1. About ten years ago I went shopping for CD's and bought 2-"Duran Duran" by (surprisingly) Duran Duran (it was their first album in a while, the one with "Ordinary World" on it) and "The Best of the Velvet Underground" by (surprise) The Velvet Underground (I had a Lou Reed phase going then).  I like to listen to CDs on random shuffle, six at a time, so I never know what song I am going to hear or by who.  The first time I listened to these two CDs, I did just that, played them with four others in the stereo.  The very first song played was "Femme Fatale" from the Duran Duran CD, not a great song, a little long winded and gloomy, but not bad.  That song ended and I heard the player skip over to another CD, and soon the next song began, which was..."Femme Fatale" by The Velvet Underground.  I had never heard that particular song before (and more than one person has asked me how I could be considered a fan of The VU and never heard it, but it's true) and obviously when I heard Duran Duran sing it first I thought it was an original of theirs, but it turns out they remade the Velvet Underground version instead.

Again, coincidence?  Probably, but think how random all that was.  I chose to buy that particular Duran Duran CD, then that VU CD, and then out of six discs with seventy or so total songs on them, those two, the same songs are played first, back to back.  It's hard for me not to believe that fate, seeing that I had that Duran Duran CD in my hand to buy, decided to have a little fun with me and drove me to buy the Velvet Underground that day as well.

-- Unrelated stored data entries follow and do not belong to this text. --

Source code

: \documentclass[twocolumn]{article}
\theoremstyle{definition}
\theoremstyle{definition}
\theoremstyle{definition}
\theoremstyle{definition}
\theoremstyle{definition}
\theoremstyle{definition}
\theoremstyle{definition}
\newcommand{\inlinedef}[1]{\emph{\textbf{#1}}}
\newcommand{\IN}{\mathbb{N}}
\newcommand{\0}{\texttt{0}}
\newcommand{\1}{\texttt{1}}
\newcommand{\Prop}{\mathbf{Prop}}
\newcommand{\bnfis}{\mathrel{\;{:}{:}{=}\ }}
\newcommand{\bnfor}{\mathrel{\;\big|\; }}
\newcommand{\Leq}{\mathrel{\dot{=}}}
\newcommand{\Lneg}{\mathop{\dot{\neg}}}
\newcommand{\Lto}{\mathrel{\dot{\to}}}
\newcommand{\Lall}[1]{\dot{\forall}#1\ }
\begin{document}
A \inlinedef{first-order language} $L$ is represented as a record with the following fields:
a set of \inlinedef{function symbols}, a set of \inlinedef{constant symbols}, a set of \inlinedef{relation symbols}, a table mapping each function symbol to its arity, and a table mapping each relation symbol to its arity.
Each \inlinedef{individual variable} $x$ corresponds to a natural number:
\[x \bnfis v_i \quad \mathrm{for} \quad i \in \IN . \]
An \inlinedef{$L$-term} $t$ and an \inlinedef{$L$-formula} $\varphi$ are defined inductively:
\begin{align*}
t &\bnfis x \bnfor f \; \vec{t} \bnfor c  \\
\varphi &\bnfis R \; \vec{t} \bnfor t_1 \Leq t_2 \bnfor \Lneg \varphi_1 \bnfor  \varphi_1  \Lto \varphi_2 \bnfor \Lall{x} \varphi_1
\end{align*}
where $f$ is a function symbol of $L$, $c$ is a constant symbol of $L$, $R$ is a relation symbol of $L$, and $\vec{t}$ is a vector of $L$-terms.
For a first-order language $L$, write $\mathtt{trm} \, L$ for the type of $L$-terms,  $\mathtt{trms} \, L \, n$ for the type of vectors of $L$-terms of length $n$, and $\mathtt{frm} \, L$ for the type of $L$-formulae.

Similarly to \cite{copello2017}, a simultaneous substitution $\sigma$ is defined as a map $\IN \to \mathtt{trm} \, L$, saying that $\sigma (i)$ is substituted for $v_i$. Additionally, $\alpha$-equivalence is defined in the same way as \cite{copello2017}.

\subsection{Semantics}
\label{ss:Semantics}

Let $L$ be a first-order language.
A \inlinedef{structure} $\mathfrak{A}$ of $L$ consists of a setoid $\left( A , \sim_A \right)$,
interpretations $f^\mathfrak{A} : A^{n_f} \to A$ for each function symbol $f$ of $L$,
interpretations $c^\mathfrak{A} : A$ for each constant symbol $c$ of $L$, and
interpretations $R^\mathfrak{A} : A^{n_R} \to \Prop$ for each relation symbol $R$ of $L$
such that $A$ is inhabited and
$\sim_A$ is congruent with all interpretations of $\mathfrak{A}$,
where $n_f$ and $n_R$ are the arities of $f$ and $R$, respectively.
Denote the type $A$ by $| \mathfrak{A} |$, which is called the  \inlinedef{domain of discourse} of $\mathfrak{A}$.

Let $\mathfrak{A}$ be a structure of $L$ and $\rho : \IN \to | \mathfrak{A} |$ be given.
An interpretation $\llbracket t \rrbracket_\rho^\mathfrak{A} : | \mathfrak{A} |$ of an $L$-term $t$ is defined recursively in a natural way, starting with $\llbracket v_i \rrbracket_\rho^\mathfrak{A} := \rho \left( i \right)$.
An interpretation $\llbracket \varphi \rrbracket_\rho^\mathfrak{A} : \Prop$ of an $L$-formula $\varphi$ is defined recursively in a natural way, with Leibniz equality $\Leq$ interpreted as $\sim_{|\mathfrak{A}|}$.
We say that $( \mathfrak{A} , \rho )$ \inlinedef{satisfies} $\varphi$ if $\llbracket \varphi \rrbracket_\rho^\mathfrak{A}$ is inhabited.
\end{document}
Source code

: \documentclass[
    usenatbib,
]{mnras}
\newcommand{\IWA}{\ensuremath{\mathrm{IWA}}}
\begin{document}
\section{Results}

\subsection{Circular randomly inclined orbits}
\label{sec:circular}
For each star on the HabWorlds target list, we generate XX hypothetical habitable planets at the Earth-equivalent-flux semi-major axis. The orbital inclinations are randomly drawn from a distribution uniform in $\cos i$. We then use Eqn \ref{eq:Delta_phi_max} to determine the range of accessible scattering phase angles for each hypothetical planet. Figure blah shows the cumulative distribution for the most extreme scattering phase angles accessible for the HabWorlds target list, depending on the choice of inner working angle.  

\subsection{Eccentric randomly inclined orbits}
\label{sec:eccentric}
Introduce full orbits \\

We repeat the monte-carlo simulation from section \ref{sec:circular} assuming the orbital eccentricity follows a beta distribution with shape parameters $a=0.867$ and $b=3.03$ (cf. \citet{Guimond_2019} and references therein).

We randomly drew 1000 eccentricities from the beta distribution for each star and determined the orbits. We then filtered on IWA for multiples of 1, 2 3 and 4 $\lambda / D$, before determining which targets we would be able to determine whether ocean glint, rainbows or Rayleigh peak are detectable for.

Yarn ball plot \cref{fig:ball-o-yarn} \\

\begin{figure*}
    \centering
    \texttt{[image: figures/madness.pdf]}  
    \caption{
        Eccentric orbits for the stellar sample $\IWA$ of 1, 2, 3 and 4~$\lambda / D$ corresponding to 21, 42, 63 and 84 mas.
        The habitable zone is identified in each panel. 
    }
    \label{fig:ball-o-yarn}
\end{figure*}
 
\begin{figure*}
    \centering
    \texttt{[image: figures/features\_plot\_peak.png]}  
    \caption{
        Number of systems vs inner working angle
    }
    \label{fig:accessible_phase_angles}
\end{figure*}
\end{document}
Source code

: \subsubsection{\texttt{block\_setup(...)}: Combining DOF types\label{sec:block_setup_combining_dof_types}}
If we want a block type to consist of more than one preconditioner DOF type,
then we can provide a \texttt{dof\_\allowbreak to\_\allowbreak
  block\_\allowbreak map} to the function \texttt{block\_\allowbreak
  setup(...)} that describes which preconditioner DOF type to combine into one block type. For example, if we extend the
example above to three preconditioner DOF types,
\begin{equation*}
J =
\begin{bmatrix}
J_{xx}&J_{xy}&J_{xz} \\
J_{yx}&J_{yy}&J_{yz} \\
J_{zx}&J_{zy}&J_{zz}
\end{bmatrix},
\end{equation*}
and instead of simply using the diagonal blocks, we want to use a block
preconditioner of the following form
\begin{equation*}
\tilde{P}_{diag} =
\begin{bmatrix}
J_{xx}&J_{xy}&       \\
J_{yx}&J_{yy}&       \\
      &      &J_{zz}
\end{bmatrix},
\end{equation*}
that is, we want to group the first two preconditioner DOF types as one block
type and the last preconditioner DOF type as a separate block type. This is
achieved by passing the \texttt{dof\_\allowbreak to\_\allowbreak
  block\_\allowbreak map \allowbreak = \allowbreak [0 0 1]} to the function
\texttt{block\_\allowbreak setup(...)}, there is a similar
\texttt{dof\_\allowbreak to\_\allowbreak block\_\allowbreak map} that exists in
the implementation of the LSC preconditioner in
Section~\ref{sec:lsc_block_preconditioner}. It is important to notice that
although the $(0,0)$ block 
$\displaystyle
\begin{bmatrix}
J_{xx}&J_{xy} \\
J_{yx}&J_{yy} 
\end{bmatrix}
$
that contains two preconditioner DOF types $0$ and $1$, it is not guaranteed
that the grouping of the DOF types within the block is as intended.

2. When I was in college we used to frequent a bar called The Deadwood.  It was a smokey and dark hangout, and odds were always in your favor of hearing the Grateful Dead on the jukebox there.  It was an out of place bar for Iowa City, but that's a different story.  The men's room at this place was full of graffiti.  One night during the spring I was in the bar with a group of friends when I went into the restroom.  While standing at thecommode attending to my business I felt a sneeze coming on, and for some reason I turned my head to the right to do so.  I am a violent sneezer, and I jerked my head down a bit during this sneeze.  When I opened my eyes, I was facing the wall and directly in front of me someone had wrote very small, in pencil, "God Bless you Jim."  And I can tell you that of the thousand or so times I have sneezed in my life, that is probably the only one I remember anything about.  So is that fate knowing that is written there, and messing with me again?  How could it not be?

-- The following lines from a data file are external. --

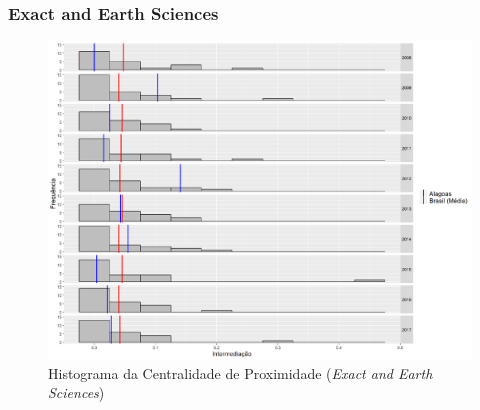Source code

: \subsubsection{Exact and Earth Sciences}

\begin{figure}[H]
	\centering
	\includegraphics[scale=0.6]{Imagens/exact/betweeness-hist.pdf}
	\caption{Histograma da Centralidade de Proximidade (\textit{Exact and Earth Sciences})}
\end{figure}


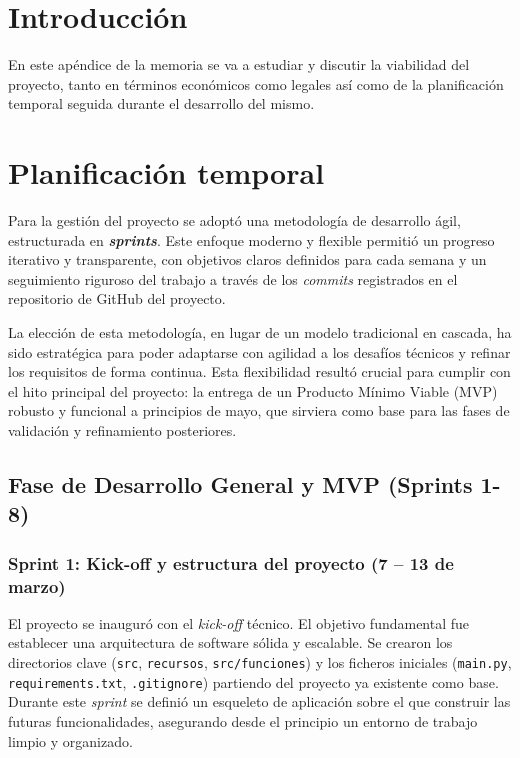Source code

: 
\section{Introducción}
En este apéndice de la memoria se va a estudiar y discutir la viabilidad del proyecto, tanto en términos económicos como legales así como de la planificación temporal seguida durante el desarrollo del mismo.

\section{Planificación temporal}

Para la gestión del proyecto se adoptó una metodología de desarrollo ágil, estructurada en \textbf{\textit{sprints}}. Este enfoque moderno y flexible permitió un progreso iterativo y transparente, con objetivos claros definidos para cada semana y un seguimiento riguroso del trabajo a través de los \textit{commits} registrados en el repositorio de GitHub del proyecto.

La elección de esta metodología, en lugar de un modelo tradicional en cascada, ha sido estratégica para poder adaptarse con agilidad a los desafíos técnicos y refinar los requisitos de forma continua. Esta flexibilidad resultó crucial para cumplir con el hito principal del proyecto: la entrega de un Producto Mínimo Viable (MVP) robusto y funcional a principios de mayo, que sirviera como base para las fases de validación y refinamiento posteriores.

\subsection{\textbf{Fase de Desarrollo General y MVP (Sprints 1-8)}}


\subsubsection{Sprint 1: Kick-off y estructura del proyecto (7 – 13 de marzo)}


El proyecto se inauguró con el \textit{kick-off} técnico. El objetivo fundamental fue establecer una arquitectura de software sólida y escalable. Se crearon los directorios clave (\verb|src|, \verb|recursos|, \verb|src/funciones|) y los ficheros iniciales (\verb|main.py|, \verb|requirements.txt|, \verb|.gitignore|) partiendo del proyecto ya existente como base. Durante este \textit{sprint} se definió un esqueleto de aplicación sobre el que construir las futuras funcionalidades, asegurando desde el principio un entorno de trabajo limpio y organizado.


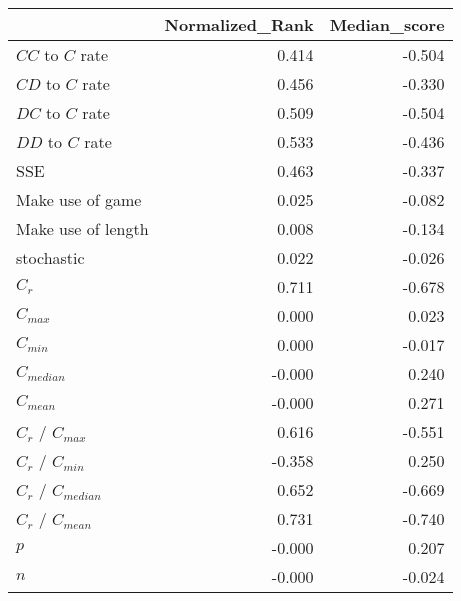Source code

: \begin{tabular}{lrr}
\toprule
{} &  Normalized_Rank &  Median_score \\
\midrule
$CC$ to $C$ rate     &            0.414 &        -0.504 \\
$CD$ to $C$ rate     &            0.456 &        -0.330 \\
$DC$ to $C$ rate     &            0.509 &        -0.504 \\
$DD$ to $C$ rate     &            0.533 &        -0.436 \\
SSE                  &            0.463 &        -0.337 \\
Make use of game     &            0.025 &        -0.082 \\
Make use of length   &            0.008 &        -0.134 \\
stochastic           &            0.022 &        -0.026 \\
$C_r$                &            0.711 &        -0.678 \\
$C_{max}$            &            0.000 &         0.023 \\
$C_{min}$            &            0.000 &        -0.017 \\
$C_{median}$         &           -0.000 &         0.240 \\
$C_{mean}$           &           -0.000 &         0.271 \\
$C_r$ / $C_{max}$    &            0.616 &        -0.551 \\
$C_r$ / $C_{min}$    &           -0.358 &         0.250 \\
$C_r$ / $C_{median}$ &            0.652 &        -0.669 \\
$C_r$ / $C_{mean}$   &            0.731 &        -0.740 \\
$p$                  &           -0.000 &         0.207 \\
$n$                  &           -0.000 &        -0.024 \\
\bottomrule
\end{tabular}
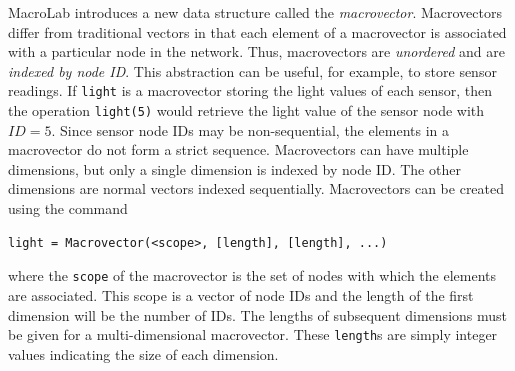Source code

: MacroLab introduces a new data structure called the {\em macrovector}.
Macrovectors differ from traditional vectors in that each element of a
macrovector is associated with a particular node in the network.  Thus,
macrovectors are \emph{unordered} and are \emph{indexed by node ID}.  This
abstraction can be useful, for example, to store sensor readings. If {\tt light}
is a macrovector storing the light values of each sensor, then the operation
{\tt light(5)} would retrieve the light value of the sensor node with
$ID=5$. Since sensor node IDs may be non-sequential, the elements in a
macrovector do not form a strict sequence.  Macrovectors can have multiple
dimensions, but only a single dimension is indexed by node ID.  The other
dimensions are normal vectors indexed sequentially.  Macrovectors can be created
using the command \vspace{.1in}
\begin{center}
\ttfamily\small
\begin{verbatim}
light = Macrovector(<scope>, [length], [length], ...)
\end{verbatim}
\end{center}
\vspace{.1in} 
\noindent where the {\tt scope} of the macrovector is the set of nodes with
which the elements are associated.  This scope is a vector of node IDs and the
length of the first dimension will be the number of IDs.  The lengths of
subsequent dimensions must be given for a multi-dimensional macrovector. These
{\tt length}s are simply integer values indicating the size of each dimension.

I love stories like these because they reaffirm to me how mysterious everything about life is, how none of us can ever be sure just what the hell is really going on, and how every day can and will bring something new to you that you never knew before.  We wind up answering questions with questions, and it keeps going and going, if we let it.

It beats watching paint dry.

 

1 comment:

Anonymous said...

I love coincidences like that!
Here's one for you, that makes me wonder if maybe I'm psychic:  We are having our house painted.  A couple of days ago, I overheard (I thought) one of the painters say something about breaking a window.  So I went out to check; nope, no broken window.  I figured they must have been talking about TAPING the windows and that I misheard.  About an hour later, the painter came knocking at the door: to apologize for breaking a window.  I thought that was kind of spooky that I heard him say he broke the window BEFORE it actually happened.